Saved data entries
§ §

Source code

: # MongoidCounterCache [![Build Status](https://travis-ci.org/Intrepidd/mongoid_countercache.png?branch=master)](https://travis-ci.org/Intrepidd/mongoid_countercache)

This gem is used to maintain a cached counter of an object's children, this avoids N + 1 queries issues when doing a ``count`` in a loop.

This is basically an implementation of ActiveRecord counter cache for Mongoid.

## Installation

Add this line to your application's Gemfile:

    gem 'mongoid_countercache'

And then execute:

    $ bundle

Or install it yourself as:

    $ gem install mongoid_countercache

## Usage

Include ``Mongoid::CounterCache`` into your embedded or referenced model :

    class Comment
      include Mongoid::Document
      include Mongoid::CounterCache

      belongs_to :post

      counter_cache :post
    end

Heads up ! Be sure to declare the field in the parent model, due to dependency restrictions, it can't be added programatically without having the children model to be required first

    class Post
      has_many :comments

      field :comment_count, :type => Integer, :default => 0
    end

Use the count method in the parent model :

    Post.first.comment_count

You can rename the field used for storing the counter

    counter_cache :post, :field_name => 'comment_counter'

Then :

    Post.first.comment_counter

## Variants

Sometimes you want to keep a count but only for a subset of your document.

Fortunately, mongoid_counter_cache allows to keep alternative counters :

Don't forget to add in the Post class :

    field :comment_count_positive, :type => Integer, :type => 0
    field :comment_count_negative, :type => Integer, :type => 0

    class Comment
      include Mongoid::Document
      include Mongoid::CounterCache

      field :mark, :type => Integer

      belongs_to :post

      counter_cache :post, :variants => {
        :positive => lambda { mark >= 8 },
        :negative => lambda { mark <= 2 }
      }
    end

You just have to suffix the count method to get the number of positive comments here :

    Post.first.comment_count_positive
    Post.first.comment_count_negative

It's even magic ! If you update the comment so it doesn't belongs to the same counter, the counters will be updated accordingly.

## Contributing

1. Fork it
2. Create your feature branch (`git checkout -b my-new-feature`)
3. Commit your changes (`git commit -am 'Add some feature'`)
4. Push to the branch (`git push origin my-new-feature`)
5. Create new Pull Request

§ §

> [The task] Return each line above where the word "feature" shows up.

> [Worked solution]
2. Create your feature branch (`git checkout -b my-new-feature`)
3. Commit your changes (`git commit -am 'Add some feature'`)
4. Push to the branch (`git push origin my-new-feature`)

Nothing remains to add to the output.